**What is being asked**
For the entries below, repeat exactly each line starting with the one that contains "- [Installation](#installation)" and going on through the one that contains "- This project follows an MVC paradigm.", and no others.

[[ Records provided, beginning ]]

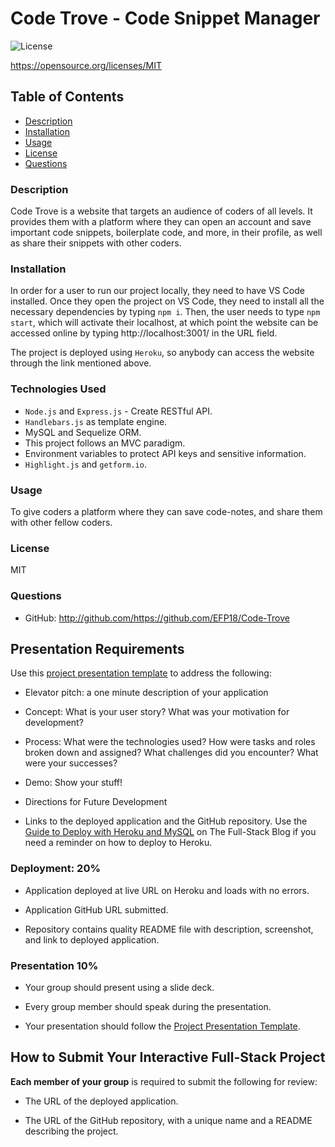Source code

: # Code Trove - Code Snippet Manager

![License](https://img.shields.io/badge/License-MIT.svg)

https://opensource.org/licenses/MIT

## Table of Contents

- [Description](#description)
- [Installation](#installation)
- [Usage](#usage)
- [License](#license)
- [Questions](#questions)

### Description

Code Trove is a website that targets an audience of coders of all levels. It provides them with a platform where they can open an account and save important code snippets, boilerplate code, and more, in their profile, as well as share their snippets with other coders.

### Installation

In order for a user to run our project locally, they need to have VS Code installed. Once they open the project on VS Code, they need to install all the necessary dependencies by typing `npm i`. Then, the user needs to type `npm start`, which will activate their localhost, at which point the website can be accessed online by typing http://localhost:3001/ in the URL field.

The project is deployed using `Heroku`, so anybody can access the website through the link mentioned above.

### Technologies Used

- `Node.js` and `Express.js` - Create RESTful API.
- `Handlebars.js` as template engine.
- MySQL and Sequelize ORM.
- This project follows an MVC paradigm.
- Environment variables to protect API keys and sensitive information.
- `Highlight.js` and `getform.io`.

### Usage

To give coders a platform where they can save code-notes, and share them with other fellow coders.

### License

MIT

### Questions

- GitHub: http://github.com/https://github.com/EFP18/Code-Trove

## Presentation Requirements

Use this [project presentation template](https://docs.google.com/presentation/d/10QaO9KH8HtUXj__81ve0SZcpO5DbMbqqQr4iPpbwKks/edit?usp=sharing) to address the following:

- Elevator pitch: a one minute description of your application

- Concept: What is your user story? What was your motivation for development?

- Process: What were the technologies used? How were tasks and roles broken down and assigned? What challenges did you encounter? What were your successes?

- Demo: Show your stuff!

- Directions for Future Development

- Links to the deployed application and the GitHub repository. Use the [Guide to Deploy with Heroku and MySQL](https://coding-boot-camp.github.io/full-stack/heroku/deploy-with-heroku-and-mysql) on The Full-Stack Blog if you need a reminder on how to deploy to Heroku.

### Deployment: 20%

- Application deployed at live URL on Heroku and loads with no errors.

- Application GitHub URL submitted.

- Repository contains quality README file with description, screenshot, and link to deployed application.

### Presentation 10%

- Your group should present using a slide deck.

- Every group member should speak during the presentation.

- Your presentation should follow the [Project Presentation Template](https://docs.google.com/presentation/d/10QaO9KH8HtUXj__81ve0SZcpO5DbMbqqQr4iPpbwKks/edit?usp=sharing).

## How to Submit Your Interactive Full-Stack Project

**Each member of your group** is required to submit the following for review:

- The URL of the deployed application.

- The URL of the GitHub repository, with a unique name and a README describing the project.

[[ Records provided, end ]]
[[ Records provided, beginning ]]

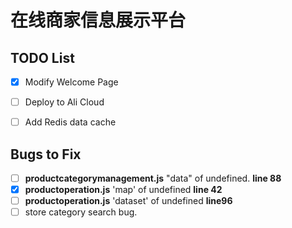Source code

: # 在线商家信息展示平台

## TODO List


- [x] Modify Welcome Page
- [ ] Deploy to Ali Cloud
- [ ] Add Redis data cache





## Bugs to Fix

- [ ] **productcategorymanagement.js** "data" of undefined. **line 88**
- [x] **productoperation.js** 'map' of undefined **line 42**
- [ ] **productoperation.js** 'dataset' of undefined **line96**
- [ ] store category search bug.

[[ Records provided, end ]]

**The completed task**
- [Installation](#installation)
- [Usage](#usage)
- [License](#license)
- [Questions](#questions)

### Description

Code Trove is a website that targets an audience of coders of all levels. It provides them with a platform where they can open an account and save important code snippets, boilerplate code, and more, in their profile, as well as share their snippets with other coders.

### Installation

In order for a user to run our project locally, they need to have VS Code installed. Once they open the project on VS Code, they need to install all the necessary dependencies by typing `npm i`. Then, the user needs to type `npm start`, which will activate their localhost, at which point the website can be accessed online by typing http://localhost:3001/ in the URL field.

The project is deployed using `Heroku`, so anybody can access the website through the link mentioned above.

### Technologies Used

- `Node.js` and `Express.js` - Create RESTful API.
- `Handlebars.js` as template engine.
- MySQL and Sequelize ORM.
- This project follows an MVC paradigm.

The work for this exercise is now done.